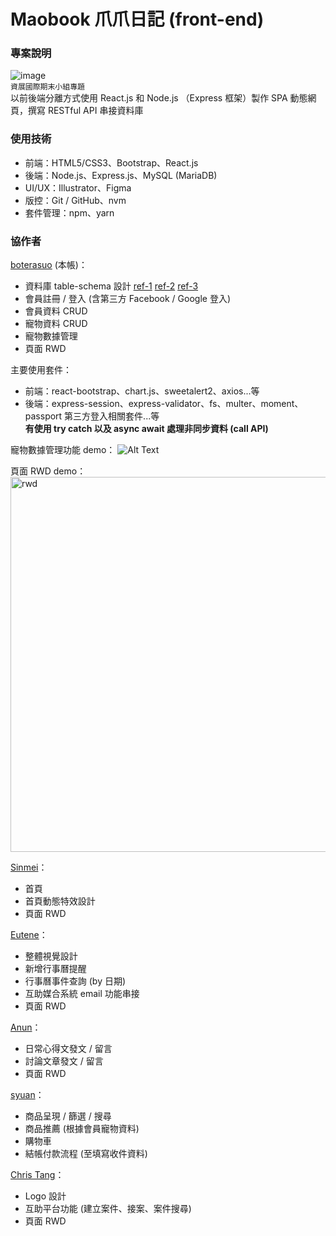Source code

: # Maobook 爪爪日記 (front-end)

### 專案說明

![image](https://i.imgur.com/Bon5q2q.png)  
`資展國際期末小組專題`  
以前後端分離方式使用 React.js 和 Node.js （Express 框架）製作 SPA 動態網頁，撰寫 RESTful API 串接資料庫

### 使用技術

- 前端：HTML5/CSS3、Bootstrap、React.js
- 後端：Node.js、Express.js、MySQL (MariaDB)
- UI/UX：Illustrator、Figma
- 版控：Git / GitHub、nvm
- 套件管理：npm、yarn

### 協作者

[boterasuo](https://github.com/boterasuo) (本帳)：

- 資料庫 table-schema 設計 [ref-1](https://drawsql.app/maobook/diagrams/maobook-users-ecommerce) [ref-2](https://drawsql.app/maobook/diagrams/maobook-pet-data-schedule) [ref-3](https://drawsql.app/maobook/diagrams/maobook-users-social-case)
- 會員註冊 / 登入 (含第三方 Facebook / Google 登入)
- 會員資料 CRUD
- 寵物資料 CRUD
- 寵物數據管理
- 頁面 RWD

主要使用套件：

- 前端：react-bootstrap、chart.js、sweetalert2、axios...等
- 後端：express-session、express-validator、fs、multer、moment、passport 第三方登入相關套件...等  
  **有使用 try catch 以及 async await 處理非同步資料 (call API)**

寵物數據管理功能 demo：
![Alt Text](https://i.imgur.com/rAdzKEy.gif)

頁面 RWD demo：
<img alt="rwd" src="https://i.imgur.com/GqcQpMw.png" width="600">

[Sinmei](https://github.com/Jonawonabanana)：

- 首頁
- 首頁動態特效設計
- 頁面 RWD

[Eutene](https://github.com/Eutene)：

- 整體視覺設計
- 新增行事曆提醒
- 行事曆事件查詢 (by 日期)
- 互助媒合系統 email 功能串接
- 頁面 RWD

[Anun](https://github.com/Ben-Buli)：

- 日常心得文發文 / 留言
- 討論文章發文 / 留言
- 頁面 RWD

[syuan](https://github.com/dummiss)：

- 商品呈現 / 篩選 / 搜尋
- 商品推薦 (根據會員寵物資料)
- 購物車
- 結帳付款流程 (至填寫收件資料)

[Chris Tang](https://github.com/Tangent0610)：

- Logo 設計
- 互助平台功能 (建立案件、接案、案件搜尋)
- 頁面 RWD
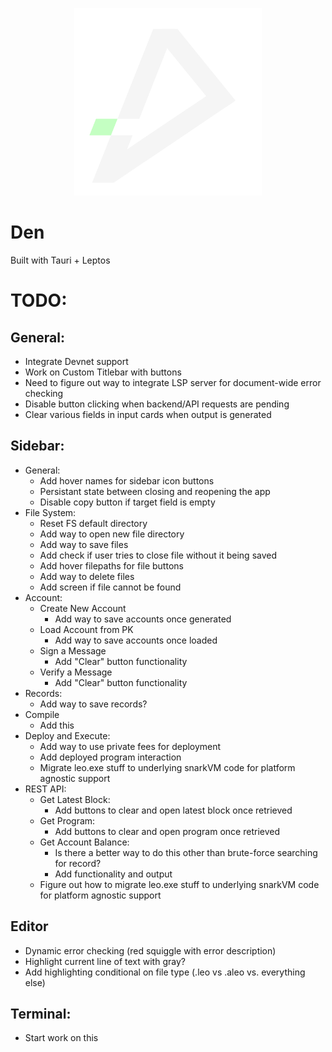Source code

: <p align="center"> 
    <img alt="den" width="300" src="./src-tauri/icons/den.png">
</p>

# Den

Built with Tauri + Leptos


# TODO:
## General:
- Integrate Devnet support
- Work on Custom Titlebar with buttons
- Need to figure out way to integrate LSP server for document-wide error checking
- Disable button clicking when backend/API requests are pending
- Clear various fields in input cards when output is generated

## Sidebar:
- General:
    - Add hover names for sidebar icon buttons
    - Persistant state between closing and reopening the app
    - Disable copy button if target field is empty
- File System:
    - Reset FS default directory
    - Add way to open new file directory
    - Add way to save files
    - Add check if user tries to close file without it being saved
    - Add hover filepaths for file buttons
    - Add way to delete files
    - Add screen if file cannot be found
- Account:
    - Create New Account
        - Add way to save accounts once generated
    - Load Account from PK
        - Add way to save accounts once loaded
    - Sign a Message
        - Add "Clear" button functionality
    - Verify a Message
        - Add "Clear" button functionality
- Records:
    - Add way to save records?
- Compile
    - Add this
- Deploy and Execute:
    - Add way to use private fees for deployment
    - Add deployed program interaction
    - Migrate leo.exe stuff to underlying snarkVM code for platform agnostic support
- REST API:
    - Get Latest Block:
        - Add buttons to clear and open latest block once retrieved
    - Get Program:
        - Add buttons to clear and open program once retrieved
    - Get Account Balance:
        - Is there a better way to do this other than brute-force searching for record?
        - Add functionality and output
    - Figure out how to migrate leo.exe stuff to underlying snarkVM code for platform agnostic support


## Editor
- Dynamic error checking (red squiggle with error description)
- Highlight current line of text with gray?
- Add highlighting conditional on file type (.leo vs .aleo vs. everything else)

## Terminal:
- Start work on this




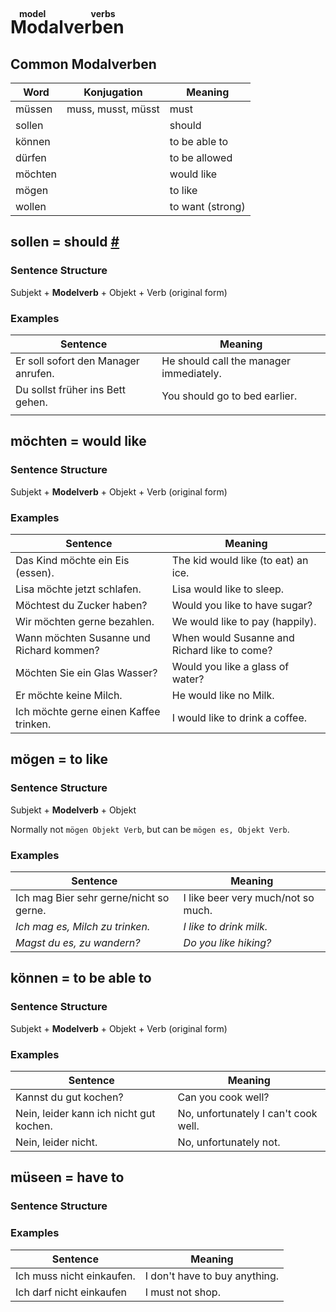 # <ruby>Modalverben<rt>model verbs</rt></ruby>

## Common Modalverben

| Word    | Konjugation        | Meaning          |
| ------- | ------------------ | ---------------- |
| müssen  | muss, musst, müsst | must             |
| sollen  |                    | should           |
| können  |                    | to be able to    |
| dürfen  |                    | to be allowed    |
| möchten |                    | would like       |
| mögen   |                    | to like          |
| wollen  |                    | to want (strong) |

## sollen = should [#](# "A1P202")

### Sentence Structure

Subjekt + **Modelverb** + Objekt + Verb (original form)

### Examples

| Sentence                            | Meaning                                 |
| ----------------------------------- | --------------------------------------- |
| Er soll sofort den Manager anrufen. | He should call the manager immediately. |
| Du sollst früher ins Bett gehen.    | You should go to bed earlier.           |
|                                     |                                         |



## möchten = would like

### Sentence Structure

Subjekt + **Modelverb** + Objekt + Verb (original form)

### Examples

| Sentence                                 | Meaning                                      |
| ---------------------------------------- | -------------------------------------------- |
| Das Kind möchte ein Eis (essen).         | The kid would like (to eat) an ice.          |
| Lisa möchte jetzt schlafen.              | Lisa would like to sleep.                    |
| Möchtest du Zucker haben?                | Would you like to have sugar?                |
| Wir möchten gerne bezahlen.              | We would like to pay (happily).              |
| Wann möchten Susanne und Richard kommen? | When would Susanne and Richard like to come? |
| Möchten Sie ein Glas Wasser?             | Would you like a glass of water?             |
| Er möchte keine Milch.                   | He would like no Milk.                       |
| Ich möchte gerne einen Kaffee trinken.   | I would like to drink a coffee.              |

## mögen = to like

### Sentence Structure

Subjekt + **Modelverb** + Objekt

Normally not `mögen Objekt Verb`, but can be `mögen es, Objekt Verb`.

### Examples

| Sentence                                | Meaning                            |
| --------------------------------------- | ---------------------------------- |
| Ich mag Bier sehr gerne/nicht so gerne. | I like beer very much/not so much. |
| *Ich mag es, Milch zu trinken.*         | *I like to drink milk.*            |
| *Magst du es, zu wandern?*              | *Do you like hiking?*              |

## können = to be able to

### Sentence Structure

Subjekt + **Modelverb** + Objekt + Verb (original form)

### Examples

| Sentence                                | Meaning                              |
| --------------------------------------- | ------------------------------------ |
| Kannst du gut kochen?                   | Can you cook well?                   |
| Nein, leider kann ich nicht gut kochen. | No, unfortunately I can't cook well. |
| Nein, leider nicht.                     | No, unfortunately not.               |

## müseen = have to

### Sentence Structure

### Examples

| Sentence                  | Meaning                       |
| ------------------------- | ----------------------------- |
| Ich muss nicht einkaufen. | I don't have to buy anything. |
| Ich darf nicht einkaufen  | I must not shop.              |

══════════════════════════════

TASK: Check each line above for the word "platform" and copy the ones that have it.

EXERCISE ANSWER:
    - Migrate leo.exe stuff to underlying snarkVM code for platform agnostic support
    - Figure out how to migrate leo.exe stuff to underlying snarkVM code for platform agnostic support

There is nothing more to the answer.